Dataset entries
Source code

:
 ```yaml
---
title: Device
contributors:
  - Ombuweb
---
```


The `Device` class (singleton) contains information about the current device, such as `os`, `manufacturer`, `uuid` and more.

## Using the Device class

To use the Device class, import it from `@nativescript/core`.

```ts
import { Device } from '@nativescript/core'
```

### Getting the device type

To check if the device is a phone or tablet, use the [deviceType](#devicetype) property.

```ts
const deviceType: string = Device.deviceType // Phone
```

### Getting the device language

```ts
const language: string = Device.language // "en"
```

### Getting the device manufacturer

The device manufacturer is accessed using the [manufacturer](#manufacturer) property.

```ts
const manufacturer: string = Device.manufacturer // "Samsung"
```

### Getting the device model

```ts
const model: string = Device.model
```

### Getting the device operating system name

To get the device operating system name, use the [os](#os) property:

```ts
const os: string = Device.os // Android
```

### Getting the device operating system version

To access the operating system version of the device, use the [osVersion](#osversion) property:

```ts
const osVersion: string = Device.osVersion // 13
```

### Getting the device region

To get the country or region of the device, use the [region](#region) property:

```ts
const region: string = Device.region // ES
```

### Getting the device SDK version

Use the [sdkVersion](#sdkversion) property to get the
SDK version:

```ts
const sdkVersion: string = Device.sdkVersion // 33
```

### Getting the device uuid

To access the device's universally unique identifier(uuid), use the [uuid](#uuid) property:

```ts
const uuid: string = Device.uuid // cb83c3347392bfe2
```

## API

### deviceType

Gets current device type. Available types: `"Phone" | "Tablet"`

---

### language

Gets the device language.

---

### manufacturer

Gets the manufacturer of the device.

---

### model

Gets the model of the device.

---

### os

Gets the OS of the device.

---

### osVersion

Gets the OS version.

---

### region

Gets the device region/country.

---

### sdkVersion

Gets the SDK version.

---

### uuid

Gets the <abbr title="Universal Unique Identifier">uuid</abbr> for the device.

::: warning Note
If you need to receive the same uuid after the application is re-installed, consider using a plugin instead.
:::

_PROBLEM TO SOLVE:_
Every line above is to be duplicated exactly as shown.

_RESPONSE:_
Source code

:
 ```yaml
---
title: Device
contributors:
  - Ombuweb
---
```


The `Device` class (singleton) contains information about the current device, such as `os`, `manufacturer`, `uuid` and more.

## Using the Device class

To use the Device class, import it from `@nativescript/core`.

```ts
import { Device } from '@nativescript/core'
```

### Getting the device type

To check if the device is a phone or tablet, use the [deviceType](#devicetype) property.

```ts
const deviceType: string = Device.deviceType // Phone
```

### Getting the device language

```ts
const language: string = Device.language // "en"
```

### Getting the device manufacturer

The device manufacturer is accessed using the [manufacturer](#manufacturer) property.

```ts
const manufacturer: string = Device.manufacturer // "Samsung"
```

### Getting the device model

```ts
const model: string = Device.model
```

### Getting the device operating system name

To get the device operating system name, use the [os](#os) property:

```ts
const os: string = Device.os // Android
```

### Getting the device operating system version

To access the operating system version of the device, use the [osVersion](#osversion) property:

```ts
const osVersion: string = Device.osVersion // 13
```

### Getting the device region

To get the country or region of the device, use the [region](#region) property:

```ts
const region: string = Device.region // ES
```

### Getting the device SDK version

Use the [sdkVersion](#sdkversion) property to get the
SDK version:

```ts
const sdkVersion: string = Device.sdkVersion // 33
```

### Getting the device uuid

To access the device's universally unique identifier(uuid), use the [uuid](#uuid) property:

```ts
const uuid: string = Device.uuid // cb83c3347392bfe2
```

## API

### deviceType

Gets current device type. Available types: `"Phone" | "Tablet"`

---

### language

Gets the device language.

---

### manufacturer

Gets the manufacturer of the device.

---

### model

Gets the model of the device.

---

### os

Gets the OS of the device.

---

### osVersion

Gets the OS version.

---

### region

Gets the device region/country.

---

### sdkVersion

Gets the SDK version.

---

### uuid

Gets the <abbr title="Universal Unique Identifier">uuid</abbr> for the device.

::: warning Note
If you need to receive the same uuid after the application is re-installed, consider using a plugin instead.
:::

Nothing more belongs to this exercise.